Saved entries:
━━━━
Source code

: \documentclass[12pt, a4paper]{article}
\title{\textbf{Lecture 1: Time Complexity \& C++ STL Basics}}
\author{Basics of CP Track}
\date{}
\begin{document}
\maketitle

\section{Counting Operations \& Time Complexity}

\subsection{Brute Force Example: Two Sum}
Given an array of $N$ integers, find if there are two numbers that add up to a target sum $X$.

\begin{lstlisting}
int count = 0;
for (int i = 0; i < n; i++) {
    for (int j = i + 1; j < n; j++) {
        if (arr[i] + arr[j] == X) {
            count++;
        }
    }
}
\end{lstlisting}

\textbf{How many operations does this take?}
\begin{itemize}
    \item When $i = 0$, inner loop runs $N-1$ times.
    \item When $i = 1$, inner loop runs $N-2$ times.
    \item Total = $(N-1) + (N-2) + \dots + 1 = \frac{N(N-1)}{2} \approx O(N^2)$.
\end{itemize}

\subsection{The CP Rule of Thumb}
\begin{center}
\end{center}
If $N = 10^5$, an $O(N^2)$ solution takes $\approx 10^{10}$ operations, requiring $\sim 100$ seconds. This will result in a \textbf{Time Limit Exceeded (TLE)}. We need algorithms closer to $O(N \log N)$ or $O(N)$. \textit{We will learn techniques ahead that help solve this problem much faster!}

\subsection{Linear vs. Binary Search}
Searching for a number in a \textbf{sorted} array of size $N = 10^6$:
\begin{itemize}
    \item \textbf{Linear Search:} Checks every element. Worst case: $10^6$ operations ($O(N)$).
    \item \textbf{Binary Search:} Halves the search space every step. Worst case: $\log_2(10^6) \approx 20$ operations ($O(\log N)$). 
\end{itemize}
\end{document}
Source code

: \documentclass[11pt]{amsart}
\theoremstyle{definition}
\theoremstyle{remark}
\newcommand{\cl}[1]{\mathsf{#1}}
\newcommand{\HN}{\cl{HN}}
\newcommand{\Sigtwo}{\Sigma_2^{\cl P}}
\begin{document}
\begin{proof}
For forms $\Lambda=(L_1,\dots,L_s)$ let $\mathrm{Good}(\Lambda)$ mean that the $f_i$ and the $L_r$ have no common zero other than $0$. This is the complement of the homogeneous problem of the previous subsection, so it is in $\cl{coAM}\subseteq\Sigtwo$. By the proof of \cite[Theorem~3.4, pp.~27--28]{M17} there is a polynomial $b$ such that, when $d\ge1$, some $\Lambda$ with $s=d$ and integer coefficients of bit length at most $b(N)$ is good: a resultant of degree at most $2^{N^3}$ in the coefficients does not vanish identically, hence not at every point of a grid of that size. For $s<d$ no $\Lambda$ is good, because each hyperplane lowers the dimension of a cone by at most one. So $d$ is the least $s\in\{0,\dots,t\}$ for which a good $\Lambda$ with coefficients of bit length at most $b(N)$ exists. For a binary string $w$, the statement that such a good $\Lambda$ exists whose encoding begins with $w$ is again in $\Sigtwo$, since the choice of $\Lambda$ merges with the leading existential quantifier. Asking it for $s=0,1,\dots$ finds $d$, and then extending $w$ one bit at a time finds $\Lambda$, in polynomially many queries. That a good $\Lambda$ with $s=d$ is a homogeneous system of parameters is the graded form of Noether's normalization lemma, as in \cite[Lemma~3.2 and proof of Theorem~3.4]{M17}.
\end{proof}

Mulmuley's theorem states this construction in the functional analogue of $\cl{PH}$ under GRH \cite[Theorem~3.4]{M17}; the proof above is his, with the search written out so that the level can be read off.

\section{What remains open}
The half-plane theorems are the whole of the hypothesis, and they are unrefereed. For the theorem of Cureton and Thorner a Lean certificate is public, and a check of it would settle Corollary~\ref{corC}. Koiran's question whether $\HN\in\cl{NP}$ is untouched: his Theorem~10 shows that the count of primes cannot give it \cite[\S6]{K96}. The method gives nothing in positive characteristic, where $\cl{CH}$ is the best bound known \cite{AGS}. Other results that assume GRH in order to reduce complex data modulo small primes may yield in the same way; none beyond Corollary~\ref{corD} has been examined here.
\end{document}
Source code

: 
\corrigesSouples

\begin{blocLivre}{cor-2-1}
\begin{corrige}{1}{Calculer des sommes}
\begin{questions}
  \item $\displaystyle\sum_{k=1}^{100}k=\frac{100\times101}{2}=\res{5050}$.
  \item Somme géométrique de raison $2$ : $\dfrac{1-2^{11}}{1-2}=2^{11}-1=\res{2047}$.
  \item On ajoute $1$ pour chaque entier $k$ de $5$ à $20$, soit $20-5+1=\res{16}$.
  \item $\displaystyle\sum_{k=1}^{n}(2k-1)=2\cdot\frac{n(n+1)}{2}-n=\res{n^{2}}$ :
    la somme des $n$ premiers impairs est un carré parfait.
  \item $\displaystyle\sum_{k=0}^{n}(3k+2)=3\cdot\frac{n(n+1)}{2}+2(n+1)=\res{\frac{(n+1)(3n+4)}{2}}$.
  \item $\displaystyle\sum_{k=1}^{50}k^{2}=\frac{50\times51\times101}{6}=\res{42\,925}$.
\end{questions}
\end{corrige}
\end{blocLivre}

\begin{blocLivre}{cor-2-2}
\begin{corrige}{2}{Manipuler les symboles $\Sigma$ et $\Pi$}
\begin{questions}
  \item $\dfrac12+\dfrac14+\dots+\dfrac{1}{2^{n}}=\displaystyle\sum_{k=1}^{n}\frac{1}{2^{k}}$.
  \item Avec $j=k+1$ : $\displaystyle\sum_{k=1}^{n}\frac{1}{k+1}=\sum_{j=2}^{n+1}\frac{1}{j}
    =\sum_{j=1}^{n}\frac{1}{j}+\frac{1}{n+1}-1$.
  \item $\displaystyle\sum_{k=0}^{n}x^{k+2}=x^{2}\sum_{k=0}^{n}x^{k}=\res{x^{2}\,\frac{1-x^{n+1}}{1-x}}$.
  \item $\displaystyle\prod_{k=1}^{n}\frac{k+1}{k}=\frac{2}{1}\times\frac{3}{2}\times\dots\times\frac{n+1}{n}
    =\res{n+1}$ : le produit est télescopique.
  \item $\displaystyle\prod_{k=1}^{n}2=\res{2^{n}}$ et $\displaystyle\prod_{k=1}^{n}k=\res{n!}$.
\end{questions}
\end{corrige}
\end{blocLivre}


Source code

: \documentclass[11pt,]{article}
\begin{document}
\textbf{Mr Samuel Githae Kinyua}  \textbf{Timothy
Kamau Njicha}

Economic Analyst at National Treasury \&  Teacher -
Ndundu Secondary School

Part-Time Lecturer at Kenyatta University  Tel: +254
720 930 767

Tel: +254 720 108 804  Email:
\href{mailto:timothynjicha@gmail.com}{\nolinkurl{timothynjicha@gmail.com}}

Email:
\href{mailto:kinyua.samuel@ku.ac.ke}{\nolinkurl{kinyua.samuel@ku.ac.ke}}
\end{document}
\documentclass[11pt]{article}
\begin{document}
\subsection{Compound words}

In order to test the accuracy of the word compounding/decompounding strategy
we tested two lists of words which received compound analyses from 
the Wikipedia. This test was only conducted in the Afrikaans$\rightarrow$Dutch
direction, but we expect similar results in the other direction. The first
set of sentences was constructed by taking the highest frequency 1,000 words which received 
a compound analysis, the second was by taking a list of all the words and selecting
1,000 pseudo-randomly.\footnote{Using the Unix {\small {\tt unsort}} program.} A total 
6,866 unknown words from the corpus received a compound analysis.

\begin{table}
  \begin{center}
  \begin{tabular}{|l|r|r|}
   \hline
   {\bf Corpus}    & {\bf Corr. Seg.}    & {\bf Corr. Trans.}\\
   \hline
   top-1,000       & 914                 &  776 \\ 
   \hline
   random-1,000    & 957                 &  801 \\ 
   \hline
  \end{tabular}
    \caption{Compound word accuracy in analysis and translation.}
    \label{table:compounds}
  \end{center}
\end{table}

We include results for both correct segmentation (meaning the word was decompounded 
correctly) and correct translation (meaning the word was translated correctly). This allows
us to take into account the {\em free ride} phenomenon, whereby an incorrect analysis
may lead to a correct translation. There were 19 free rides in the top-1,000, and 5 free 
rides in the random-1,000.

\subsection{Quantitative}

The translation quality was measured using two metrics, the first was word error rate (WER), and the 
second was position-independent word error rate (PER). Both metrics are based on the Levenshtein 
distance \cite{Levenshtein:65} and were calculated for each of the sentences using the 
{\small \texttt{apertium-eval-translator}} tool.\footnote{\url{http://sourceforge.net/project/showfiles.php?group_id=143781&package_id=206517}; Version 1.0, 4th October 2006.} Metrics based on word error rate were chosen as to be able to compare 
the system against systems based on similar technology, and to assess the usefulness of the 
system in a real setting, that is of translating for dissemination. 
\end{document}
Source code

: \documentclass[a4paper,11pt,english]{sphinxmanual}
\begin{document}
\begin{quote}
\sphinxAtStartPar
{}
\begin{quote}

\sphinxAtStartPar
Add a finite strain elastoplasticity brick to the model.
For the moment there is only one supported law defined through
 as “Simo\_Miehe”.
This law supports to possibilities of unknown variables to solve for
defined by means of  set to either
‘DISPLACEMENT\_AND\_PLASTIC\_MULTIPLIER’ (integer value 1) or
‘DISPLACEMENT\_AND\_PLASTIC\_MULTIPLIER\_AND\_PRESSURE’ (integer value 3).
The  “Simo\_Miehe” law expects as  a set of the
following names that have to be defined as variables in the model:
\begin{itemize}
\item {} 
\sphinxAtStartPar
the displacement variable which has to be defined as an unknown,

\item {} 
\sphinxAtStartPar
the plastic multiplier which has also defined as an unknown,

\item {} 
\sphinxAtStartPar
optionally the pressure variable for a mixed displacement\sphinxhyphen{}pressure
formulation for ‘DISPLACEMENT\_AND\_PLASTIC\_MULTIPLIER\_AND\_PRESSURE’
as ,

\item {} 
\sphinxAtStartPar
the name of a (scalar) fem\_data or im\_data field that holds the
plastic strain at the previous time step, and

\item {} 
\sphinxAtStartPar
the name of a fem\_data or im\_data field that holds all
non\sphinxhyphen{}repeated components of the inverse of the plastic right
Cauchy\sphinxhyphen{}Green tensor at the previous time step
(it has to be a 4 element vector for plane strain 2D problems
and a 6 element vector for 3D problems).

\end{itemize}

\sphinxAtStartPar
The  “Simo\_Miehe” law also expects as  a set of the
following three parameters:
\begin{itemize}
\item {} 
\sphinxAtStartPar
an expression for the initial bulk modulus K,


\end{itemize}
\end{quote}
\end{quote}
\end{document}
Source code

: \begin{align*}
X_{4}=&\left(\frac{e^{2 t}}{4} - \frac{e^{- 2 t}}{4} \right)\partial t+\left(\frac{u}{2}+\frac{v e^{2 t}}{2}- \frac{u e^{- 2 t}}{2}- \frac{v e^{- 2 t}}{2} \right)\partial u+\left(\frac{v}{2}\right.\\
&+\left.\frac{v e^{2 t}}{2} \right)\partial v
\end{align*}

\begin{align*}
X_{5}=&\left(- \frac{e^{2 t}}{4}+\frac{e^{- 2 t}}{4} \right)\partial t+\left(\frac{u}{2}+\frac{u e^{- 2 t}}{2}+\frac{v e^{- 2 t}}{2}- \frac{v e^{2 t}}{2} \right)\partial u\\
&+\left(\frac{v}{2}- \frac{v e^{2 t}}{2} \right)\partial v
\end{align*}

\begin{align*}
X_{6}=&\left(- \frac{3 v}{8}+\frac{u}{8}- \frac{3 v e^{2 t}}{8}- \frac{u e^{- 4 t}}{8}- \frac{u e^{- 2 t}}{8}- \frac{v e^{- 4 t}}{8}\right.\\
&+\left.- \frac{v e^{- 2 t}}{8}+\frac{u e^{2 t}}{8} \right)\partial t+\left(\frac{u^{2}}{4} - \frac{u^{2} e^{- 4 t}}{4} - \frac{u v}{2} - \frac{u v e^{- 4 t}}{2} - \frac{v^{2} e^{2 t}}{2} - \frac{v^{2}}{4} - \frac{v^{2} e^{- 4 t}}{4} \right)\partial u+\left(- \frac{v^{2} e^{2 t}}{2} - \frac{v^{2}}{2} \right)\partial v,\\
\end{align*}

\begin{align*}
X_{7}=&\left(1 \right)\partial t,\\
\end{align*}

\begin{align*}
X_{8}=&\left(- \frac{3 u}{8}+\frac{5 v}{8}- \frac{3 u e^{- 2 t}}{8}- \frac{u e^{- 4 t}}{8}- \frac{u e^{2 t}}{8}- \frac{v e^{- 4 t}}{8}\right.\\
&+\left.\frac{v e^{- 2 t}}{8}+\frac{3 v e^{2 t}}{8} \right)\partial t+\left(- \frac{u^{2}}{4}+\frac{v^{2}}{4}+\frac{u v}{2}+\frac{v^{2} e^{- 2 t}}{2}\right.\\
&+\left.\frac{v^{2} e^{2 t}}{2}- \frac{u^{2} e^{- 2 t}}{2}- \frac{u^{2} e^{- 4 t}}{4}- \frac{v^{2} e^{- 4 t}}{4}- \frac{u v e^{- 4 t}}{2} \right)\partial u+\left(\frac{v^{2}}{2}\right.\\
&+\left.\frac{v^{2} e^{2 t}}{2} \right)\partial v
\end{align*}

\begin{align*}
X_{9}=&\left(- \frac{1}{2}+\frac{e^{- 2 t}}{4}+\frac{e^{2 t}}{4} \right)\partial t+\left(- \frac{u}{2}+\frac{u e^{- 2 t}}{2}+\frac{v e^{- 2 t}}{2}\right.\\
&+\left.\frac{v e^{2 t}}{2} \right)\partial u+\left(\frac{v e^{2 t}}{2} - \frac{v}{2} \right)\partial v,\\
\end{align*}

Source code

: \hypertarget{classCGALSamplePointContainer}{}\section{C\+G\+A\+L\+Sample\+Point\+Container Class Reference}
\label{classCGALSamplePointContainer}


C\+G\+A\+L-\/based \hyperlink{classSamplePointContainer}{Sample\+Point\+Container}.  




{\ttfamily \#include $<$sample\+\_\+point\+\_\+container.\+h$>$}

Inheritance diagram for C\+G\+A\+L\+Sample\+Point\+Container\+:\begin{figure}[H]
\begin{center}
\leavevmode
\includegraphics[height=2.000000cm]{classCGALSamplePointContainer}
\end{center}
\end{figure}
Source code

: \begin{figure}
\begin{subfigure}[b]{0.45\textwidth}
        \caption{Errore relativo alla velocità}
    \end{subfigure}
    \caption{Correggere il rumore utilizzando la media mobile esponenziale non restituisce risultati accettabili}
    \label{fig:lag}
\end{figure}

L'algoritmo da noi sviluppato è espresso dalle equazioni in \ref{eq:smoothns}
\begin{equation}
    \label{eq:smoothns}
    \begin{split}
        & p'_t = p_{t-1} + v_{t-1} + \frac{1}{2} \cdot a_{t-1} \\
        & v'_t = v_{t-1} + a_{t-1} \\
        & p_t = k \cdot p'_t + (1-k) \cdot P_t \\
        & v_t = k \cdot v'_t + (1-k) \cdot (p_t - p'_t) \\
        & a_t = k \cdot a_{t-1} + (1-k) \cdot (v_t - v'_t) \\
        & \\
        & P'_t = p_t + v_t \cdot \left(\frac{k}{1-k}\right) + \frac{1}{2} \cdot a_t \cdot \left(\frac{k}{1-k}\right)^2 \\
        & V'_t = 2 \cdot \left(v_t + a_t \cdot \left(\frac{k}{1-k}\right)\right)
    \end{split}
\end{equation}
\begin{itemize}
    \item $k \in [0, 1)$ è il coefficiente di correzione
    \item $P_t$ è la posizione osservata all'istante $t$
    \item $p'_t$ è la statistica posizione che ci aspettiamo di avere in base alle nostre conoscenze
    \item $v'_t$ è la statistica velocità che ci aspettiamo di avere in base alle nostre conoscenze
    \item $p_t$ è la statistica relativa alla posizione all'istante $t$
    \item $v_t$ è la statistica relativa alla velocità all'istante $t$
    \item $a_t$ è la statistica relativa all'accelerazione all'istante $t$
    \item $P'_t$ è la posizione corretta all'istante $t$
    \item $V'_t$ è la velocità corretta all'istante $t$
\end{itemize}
━━━━
What to produce: Take every line above carrying "loop" and return it.

Answer to this exercise:
    \item When $i = 0$, inner loop runs $N-1$ times.
    \item When $i = 1$, inner loop runs $N-2$ times.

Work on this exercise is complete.